**Provided records:**
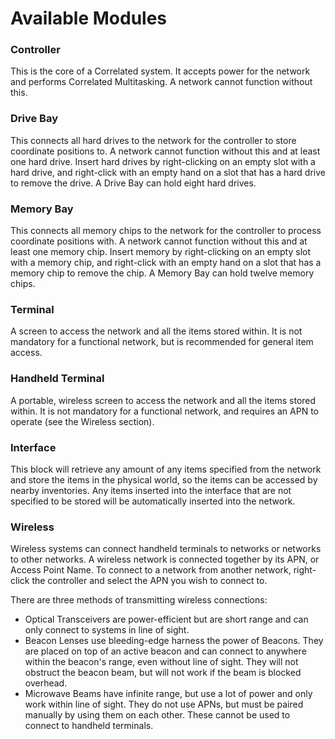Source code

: # Available Modules

### Controller

This is the core of a Correlated system. It accepts power for the network and performs Correlated Multitasking. A network cannot function without this.

### Drive Bay

This connects all hard drives to the network for the controller to store coordinate positions to. A network cannot function without this and at least one hard drive. Insert hard drives by right-clicking on an empty slot with a hard drive, and right-click with an empty hand on a slot that has a hard drive to remove the drive. A Drive Bay can hold eight hard drives.

### Memory Bay

This connects all memory chips to the network for the controller to process coordinate positions with. A network cannot function without this and at least one memory chip. Insert memory by right-clicking on an empty slot with a memory chip, and right-click with an empty hand on a slot that has a memory chip to remove the chip. A Memory Bay can hold twelve memory chips.


### Terminal

A screen to access the network and all the items stored within. It is not mandatory for a functional network, but is recommended for general item access.

### Handheld Terminal

A portable, wireless screen to access the network and all the items stored within. It is not mandatory for a functional network, and requires an APN to operate (see the Wireless section).

### Interface

This block will retrieve any amount of any items specified from the network and store the items in the physical world, so the items can be accessed by nearby inventories. Any items inserted into the interface that are not specified to be stored will be automatically inserted into the network.

### Wireless

Wireless systems can connect handheld terminals to networks or networks to other networks. A wireless network is connected together by its APN, or Access Point Name. To connect to a network from another network, right-click the controller and select the APN you wish to connect to.

There are three methods of transmitting wireless connections:
- Optical Transceivers are power-efficient but are short range and can only connect to systems in line of sight.
- Beacon Lenses use bleeding-edge harness the power of Beacons. They are placed on top of an active beacon and can connect to anywhere within the beacon's range, even without line of sight. They will not obstruct the beacon beam, but will not work if the beam is blocked overhead.
- Microwave Beams have infinite range, but use a lot of power and only work within line of sight. They do not use APNs, but must be paired manually by using them on each other. These cannot be used to connect to handheld terminals.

**Instructions for the task:** Everything starting at the line containing "### Memory Bay" and ending at the line containing "### Terminal" in the records above should be repeated exactly, and only that.

**Answer for this exercise:**
### Memory Bay

This connects all memory chips to the network for the controller to process coordinate positions with. A network cannot function without this and at least one memory chip. Insert memory by right-clicking on an empty slot with a memory chip, and right-click with an empty hand on a slot that has a memory chip to remove the chip. A Memory Bay can hold twelve memory chips.


### Terminal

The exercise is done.